私のためにしてくれたことが嫌だった

「私のためにしてくれたことが嫌だった」ということを、しっくりくる形で言語化できずにいたから結局伝えないまま離れてしまった人がいる。
今なら書けるかもしれないと思って記録するだけで、別にその人に届けたいわけではない。届かなくていいけれど、どこかで、届いてもいいとも思っている。

私は私の周りにいる人をすぐ好きになる。その人たちが何かをしてくれたからではなく、出逢って、ただ側にいたというだけであり、私が好きだと思うから好きなのだ。
反対に、私は人を嫌うことがまずない。その人が私に何か嫌なことをしても、私はその行為が嫌なだけであり、その人を嫌うのには結びつかない。
だから、相手が私の好きな行為をしようが嫌な行為をしようが、相手自身の好き嫌いにはまったく関わらない。もう一度言うが、出逢って側にいたことがあるという事実が私にその人を好きだと思わせるのだ。
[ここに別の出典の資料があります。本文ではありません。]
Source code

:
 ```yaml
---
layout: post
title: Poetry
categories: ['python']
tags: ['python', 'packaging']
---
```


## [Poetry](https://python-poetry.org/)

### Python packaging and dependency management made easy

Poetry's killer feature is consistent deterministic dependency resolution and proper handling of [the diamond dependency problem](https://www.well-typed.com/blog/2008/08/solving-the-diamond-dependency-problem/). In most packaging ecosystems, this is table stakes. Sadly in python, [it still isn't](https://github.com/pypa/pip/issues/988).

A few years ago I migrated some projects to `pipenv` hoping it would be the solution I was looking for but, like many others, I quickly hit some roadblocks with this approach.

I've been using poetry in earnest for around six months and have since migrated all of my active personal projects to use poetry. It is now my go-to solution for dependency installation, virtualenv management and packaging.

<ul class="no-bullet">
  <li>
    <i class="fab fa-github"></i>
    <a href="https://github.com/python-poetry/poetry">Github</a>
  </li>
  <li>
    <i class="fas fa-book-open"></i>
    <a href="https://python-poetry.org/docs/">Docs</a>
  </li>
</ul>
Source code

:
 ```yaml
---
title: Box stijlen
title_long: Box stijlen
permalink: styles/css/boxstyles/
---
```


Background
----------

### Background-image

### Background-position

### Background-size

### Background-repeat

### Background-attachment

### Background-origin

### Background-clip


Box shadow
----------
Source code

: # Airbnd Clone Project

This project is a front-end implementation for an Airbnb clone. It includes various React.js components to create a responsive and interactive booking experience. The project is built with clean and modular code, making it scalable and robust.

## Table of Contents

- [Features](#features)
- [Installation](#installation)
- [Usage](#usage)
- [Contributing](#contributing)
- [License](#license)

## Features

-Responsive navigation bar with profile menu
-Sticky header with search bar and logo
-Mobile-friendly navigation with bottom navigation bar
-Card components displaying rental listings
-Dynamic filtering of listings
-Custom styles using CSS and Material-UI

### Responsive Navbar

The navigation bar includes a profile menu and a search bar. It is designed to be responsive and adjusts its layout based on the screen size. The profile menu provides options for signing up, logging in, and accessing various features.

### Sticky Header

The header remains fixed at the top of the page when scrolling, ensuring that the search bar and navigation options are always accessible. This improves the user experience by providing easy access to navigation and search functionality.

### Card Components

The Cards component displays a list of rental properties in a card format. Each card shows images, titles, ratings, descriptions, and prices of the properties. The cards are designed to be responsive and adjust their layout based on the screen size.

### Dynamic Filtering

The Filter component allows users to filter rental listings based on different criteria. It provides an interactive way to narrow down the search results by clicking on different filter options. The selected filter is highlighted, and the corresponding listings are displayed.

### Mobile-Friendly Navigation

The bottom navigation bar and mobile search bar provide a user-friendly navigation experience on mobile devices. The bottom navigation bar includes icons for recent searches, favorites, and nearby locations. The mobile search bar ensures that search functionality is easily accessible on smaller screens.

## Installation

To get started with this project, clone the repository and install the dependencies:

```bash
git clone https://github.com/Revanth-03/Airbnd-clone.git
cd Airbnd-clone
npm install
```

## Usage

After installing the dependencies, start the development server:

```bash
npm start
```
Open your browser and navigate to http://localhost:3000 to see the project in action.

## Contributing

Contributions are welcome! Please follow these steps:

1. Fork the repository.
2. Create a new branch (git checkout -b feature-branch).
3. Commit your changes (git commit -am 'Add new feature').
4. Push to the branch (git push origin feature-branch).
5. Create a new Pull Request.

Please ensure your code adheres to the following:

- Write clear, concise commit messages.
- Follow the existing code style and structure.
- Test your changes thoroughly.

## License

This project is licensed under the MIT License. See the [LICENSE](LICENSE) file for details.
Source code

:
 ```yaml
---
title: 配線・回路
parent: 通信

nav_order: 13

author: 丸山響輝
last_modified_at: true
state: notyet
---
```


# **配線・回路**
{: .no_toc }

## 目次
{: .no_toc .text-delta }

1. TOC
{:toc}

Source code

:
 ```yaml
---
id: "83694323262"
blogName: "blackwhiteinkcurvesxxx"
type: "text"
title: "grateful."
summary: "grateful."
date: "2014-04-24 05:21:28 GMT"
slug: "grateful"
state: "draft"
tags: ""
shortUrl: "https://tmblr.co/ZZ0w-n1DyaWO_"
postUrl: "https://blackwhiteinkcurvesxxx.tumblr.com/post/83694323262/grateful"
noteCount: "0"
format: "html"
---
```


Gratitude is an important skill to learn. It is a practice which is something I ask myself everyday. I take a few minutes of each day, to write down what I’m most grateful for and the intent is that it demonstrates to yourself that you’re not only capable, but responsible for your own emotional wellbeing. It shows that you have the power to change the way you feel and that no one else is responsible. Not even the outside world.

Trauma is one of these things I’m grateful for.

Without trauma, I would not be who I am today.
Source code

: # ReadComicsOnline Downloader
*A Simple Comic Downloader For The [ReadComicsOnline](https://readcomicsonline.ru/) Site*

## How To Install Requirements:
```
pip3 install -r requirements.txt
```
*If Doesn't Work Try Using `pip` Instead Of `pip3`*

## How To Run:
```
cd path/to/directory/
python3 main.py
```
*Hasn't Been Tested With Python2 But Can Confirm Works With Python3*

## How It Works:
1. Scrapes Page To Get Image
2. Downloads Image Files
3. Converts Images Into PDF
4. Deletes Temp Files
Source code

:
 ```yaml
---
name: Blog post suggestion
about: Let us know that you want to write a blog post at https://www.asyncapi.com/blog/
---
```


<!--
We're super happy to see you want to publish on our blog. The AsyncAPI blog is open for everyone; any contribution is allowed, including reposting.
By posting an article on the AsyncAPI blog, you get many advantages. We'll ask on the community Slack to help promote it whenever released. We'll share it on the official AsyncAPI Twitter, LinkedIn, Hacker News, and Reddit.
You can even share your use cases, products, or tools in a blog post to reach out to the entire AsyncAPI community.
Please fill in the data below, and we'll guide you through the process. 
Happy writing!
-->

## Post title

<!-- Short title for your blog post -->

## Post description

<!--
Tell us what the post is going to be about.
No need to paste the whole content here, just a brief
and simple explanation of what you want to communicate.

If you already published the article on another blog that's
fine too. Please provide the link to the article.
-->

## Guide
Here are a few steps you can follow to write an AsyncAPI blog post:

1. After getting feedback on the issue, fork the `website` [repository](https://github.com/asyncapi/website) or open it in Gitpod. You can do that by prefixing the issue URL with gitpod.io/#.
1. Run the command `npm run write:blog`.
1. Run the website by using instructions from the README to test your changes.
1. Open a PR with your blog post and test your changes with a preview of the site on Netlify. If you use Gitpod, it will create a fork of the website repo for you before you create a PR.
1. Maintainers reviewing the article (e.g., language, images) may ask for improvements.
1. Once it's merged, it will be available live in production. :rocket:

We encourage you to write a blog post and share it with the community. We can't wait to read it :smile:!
基本的に、誰かが何かをしてくれることはありがたいし嬉しい。だけど、ひとりだけそれをされて嫌だった人がいる。
当時私は、もやもやの正体すら分からなかった。普段はされて嬉しいことを嫌だと思っていたということに気がつかなかったから。
今になってようやく少し整理できて、他の人と何が違ったんだろうと考えていた。
おそらく、「そこに明確に私と相手が存在していたから」だと思っている。
私は母にいろいろなことをしてもらっていると思っているが、母から、「私」のためにこれだけしてあげている、といった雰囲気を感じたことはない。思ってはいるのかもしれない。けれどそれが表面化されたことはない。
同じように、誰かに何かをしてもらったとき、相手から「してあげている」と感じたことはない。私がそう思い込んでいるだけかもしれないけれど。
冒頭の唯一の人からは、それを感じてしまった。本人がそう思っていたか否かはどうでもよく、ただ私が、「あなた」のために「自分」はこれをやった、と言っているように感じてしまったというだけの話。

きちんとそれが嫌だと言えればよかったなと思う。
でもあのとき言えなかったから私はこの考えをすることができたとも思う。
これで私は、いつかまた同じことが起きたとき、今度はきちんと嫌だと言うことができる。
過去は現在に繋がっていて、未来に繋がっているのだ。